This picture of the team that built Data General's Eagle minicomputer was taken in March 1980, a few weeks before the machine shipped under its market name, the MV/8000. - Wired magazine
This Pulitzer prize-winning book takes you to the heart of a team building a 'minicomputer' (the size of a fridge rather than a large room) in the late 1970s at Data General in Massachusetts. Ancient history, almost. But the drama is timeless and the author is able to translate the not-insignificant engineering challenges into English, making for a great read.
More than a simple catalog of events or stale corporate history, Soul lays bare the life of the modern engineer - the egghead toiling and tinkering in the basement, forsaking a social life for a technical one. It's a glimpse into the mysterious motivations, the quiet revelations, and the spectacular devotions of engineers - and, in particular, of West. Here is the project's enigmatic, icy leader, the man whom one engineer calls the "prince of darkness," but who quietly and deliberately protects his team and his machine. Here is the raw conflict of a corporate environment, factions clawing for resources as West shields his crew from the political wars of attrition fought over every circuit board and mode bit. Here are the power plays, the passion, and the burnout - the inside tale of how it all unfolded.
Over two decades, Soul has endured as the high tech story by which all others are judged. "It was the first book to describe the inner workings of the technology groups,"says Novell CEO Eric Schmidt, "and it did a good job of getting into the psychology of leadership. The corporate maneuvering was both fascinating and abhorrent to me."

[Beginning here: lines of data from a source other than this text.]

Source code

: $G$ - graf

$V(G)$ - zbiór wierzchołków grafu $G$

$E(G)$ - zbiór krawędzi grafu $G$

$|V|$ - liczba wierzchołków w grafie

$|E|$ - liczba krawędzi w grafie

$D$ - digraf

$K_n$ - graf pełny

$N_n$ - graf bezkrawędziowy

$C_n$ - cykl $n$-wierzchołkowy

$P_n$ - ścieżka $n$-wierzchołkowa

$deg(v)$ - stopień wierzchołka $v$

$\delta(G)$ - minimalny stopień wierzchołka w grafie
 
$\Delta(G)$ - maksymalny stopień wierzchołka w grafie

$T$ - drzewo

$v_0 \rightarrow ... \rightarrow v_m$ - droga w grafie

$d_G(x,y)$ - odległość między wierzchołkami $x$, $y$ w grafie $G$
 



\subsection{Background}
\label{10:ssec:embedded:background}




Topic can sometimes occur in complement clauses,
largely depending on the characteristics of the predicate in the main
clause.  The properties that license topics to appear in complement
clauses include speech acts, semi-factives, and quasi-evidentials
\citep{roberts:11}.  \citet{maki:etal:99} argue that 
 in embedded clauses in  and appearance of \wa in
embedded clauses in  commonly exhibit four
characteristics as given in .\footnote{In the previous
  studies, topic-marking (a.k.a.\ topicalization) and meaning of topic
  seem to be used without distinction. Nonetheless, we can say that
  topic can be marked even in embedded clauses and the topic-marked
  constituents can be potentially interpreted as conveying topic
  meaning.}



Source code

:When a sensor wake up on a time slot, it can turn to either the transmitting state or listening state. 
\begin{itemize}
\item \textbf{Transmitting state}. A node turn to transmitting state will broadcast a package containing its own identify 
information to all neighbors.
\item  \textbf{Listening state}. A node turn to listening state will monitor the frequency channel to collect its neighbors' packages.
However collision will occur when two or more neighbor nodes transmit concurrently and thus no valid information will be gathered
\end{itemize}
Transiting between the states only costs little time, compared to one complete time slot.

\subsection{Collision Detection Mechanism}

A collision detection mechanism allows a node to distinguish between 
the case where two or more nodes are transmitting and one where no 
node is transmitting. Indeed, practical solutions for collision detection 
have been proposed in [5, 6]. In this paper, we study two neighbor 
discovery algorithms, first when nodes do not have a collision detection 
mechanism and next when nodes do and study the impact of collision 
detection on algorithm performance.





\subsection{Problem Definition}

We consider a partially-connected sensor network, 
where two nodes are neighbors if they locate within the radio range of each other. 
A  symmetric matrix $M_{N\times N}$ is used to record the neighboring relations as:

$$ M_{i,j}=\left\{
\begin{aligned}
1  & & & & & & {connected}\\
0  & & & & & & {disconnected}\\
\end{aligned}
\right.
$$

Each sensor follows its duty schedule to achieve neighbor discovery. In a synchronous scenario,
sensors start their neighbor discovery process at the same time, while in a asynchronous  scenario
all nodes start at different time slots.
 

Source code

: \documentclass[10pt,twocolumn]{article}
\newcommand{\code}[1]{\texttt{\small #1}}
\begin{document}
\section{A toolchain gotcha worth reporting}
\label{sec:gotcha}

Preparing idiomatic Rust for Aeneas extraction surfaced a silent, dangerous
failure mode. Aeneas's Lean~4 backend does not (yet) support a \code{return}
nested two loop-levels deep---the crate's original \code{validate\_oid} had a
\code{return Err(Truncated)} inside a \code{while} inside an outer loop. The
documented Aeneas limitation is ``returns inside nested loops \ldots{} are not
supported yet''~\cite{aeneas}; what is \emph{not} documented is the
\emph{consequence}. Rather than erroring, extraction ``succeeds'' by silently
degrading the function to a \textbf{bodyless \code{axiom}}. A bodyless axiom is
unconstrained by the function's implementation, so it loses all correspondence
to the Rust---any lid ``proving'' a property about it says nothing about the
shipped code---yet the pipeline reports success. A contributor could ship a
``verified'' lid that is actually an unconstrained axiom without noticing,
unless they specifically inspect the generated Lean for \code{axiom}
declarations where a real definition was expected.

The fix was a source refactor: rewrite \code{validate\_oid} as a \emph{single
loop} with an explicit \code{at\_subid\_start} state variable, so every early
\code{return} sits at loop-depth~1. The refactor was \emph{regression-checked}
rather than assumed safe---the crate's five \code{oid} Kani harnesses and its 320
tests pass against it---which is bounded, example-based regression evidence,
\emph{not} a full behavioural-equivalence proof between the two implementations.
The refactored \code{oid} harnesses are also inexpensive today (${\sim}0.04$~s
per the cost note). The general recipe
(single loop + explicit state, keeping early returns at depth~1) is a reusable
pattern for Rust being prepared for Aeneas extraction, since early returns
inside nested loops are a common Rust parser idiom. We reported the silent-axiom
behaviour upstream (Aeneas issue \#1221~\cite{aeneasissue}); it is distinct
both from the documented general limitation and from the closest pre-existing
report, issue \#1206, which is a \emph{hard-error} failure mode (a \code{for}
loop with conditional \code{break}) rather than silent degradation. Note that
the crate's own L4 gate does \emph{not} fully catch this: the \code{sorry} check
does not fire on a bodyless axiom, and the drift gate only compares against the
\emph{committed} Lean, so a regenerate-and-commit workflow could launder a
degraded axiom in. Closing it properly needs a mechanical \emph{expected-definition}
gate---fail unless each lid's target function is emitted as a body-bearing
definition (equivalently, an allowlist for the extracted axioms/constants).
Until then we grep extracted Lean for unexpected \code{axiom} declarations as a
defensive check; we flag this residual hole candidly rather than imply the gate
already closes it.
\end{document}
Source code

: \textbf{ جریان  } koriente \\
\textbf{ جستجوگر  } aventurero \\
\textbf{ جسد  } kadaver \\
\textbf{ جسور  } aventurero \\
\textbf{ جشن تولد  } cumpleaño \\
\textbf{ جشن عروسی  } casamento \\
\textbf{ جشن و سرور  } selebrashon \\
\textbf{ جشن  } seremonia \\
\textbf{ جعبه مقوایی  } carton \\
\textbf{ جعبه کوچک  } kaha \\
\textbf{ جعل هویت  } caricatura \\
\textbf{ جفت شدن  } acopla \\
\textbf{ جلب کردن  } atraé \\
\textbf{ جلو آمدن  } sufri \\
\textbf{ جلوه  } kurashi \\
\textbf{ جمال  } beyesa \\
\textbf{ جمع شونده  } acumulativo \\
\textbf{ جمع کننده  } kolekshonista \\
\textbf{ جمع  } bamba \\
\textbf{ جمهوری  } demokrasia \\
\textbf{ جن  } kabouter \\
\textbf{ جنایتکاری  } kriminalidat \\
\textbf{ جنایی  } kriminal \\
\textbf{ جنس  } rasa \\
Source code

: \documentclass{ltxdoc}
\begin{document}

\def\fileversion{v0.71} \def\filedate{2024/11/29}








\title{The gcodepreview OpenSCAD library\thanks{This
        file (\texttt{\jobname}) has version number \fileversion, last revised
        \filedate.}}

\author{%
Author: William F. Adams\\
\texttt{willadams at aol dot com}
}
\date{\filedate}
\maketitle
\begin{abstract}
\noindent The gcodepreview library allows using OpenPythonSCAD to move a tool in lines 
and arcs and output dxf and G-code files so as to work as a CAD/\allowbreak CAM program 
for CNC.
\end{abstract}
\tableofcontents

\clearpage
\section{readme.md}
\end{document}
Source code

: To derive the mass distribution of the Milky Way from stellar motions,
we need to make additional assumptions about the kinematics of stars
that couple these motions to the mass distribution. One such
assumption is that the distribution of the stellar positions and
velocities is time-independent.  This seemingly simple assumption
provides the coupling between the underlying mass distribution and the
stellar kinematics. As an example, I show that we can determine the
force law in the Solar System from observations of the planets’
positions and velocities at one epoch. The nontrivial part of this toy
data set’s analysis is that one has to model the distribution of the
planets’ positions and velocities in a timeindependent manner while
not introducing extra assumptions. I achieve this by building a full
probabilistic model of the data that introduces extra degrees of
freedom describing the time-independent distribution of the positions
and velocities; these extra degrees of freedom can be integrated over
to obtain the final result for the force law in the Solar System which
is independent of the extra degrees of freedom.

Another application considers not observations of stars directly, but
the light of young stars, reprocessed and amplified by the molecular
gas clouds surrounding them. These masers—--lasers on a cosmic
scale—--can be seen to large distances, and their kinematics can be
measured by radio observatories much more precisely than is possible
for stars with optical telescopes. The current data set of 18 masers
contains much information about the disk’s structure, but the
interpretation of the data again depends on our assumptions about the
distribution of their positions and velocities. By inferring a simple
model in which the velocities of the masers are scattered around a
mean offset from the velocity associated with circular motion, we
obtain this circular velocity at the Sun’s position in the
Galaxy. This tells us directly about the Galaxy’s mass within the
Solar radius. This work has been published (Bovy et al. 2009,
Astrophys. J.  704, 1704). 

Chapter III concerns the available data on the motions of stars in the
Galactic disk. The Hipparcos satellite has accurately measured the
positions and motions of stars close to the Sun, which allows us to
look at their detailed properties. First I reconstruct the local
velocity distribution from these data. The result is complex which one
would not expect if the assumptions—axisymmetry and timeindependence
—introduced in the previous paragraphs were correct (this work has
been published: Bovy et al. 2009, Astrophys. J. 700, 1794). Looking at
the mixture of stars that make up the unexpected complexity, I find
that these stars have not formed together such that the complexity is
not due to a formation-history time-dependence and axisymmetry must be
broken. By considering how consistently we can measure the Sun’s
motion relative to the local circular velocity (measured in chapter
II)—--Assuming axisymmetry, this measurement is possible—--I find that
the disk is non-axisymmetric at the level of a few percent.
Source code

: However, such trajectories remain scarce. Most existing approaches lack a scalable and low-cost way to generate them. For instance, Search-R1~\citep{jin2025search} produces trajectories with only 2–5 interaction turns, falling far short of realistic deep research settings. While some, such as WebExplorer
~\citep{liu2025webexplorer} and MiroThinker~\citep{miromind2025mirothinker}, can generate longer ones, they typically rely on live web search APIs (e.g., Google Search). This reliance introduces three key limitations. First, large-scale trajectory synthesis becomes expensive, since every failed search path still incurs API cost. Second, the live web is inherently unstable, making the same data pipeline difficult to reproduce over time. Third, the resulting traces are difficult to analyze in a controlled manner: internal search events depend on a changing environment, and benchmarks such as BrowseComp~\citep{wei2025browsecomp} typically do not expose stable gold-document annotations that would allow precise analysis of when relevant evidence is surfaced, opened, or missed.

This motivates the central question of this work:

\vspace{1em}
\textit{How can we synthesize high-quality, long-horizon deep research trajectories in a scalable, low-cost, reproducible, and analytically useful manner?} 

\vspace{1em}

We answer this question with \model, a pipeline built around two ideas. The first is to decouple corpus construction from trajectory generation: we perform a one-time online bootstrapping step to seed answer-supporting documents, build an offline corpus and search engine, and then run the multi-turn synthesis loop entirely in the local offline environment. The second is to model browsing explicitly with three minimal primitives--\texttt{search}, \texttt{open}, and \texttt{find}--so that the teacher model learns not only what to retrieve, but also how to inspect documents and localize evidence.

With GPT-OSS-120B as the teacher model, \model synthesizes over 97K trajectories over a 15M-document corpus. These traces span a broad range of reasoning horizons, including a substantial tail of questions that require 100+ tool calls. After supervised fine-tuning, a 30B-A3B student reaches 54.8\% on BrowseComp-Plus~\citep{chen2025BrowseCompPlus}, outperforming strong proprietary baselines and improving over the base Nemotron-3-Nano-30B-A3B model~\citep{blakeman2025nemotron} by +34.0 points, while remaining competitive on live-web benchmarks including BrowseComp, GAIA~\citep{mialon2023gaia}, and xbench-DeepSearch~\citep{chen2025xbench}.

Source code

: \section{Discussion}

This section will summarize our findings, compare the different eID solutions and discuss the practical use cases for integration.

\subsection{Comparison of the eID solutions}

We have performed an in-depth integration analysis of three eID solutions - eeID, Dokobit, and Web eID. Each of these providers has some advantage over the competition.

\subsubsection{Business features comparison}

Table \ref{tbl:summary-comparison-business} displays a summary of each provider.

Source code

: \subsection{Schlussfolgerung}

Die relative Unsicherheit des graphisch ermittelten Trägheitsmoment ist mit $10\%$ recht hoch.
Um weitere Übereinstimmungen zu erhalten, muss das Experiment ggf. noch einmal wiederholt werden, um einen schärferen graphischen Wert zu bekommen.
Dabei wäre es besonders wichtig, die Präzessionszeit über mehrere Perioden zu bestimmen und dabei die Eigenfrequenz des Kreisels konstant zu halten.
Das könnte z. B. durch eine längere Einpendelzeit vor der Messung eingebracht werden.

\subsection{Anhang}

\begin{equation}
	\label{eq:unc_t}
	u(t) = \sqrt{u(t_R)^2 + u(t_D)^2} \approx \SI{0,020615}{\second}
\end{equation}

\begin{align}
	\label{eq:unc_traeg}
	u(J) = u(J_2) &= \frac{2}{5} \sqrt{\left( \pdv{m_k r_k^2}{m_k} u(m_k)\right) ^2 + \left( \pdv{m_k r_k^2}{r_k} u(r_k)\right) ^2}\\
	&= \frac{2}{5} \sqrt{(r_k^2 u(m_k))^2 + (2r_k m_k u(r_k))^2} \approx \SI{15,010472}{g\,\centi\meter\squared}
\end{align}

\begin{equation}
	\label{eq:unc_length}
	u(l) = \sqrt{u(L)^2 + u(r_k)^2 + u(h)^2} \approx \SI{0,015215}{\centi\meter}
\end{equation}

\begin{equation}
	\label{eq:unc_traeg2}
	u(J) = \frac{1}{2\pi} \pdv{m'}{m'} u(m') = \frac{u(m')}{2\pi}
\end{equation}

Soul demanded that followers of technology thereafter see their subject with a new, astute eye. "I had never read such a book covering the work of engineers," says Apple cofounder Steve Wozniak. "The readers got to 'live' with these engineers for a while. It's easy to consider engineers inhuman and hackers dangerous threats when you don't know them. I was very sad at the end, that the engineers were not better-respected and marketing folks here were credited with the computer." The engineer as artist, scientist, visionary; the computer builder as protagonist, even celebrity - these cultural figures came into being in Kidder's Soul and provided a new framework for understanding the progress of the industry.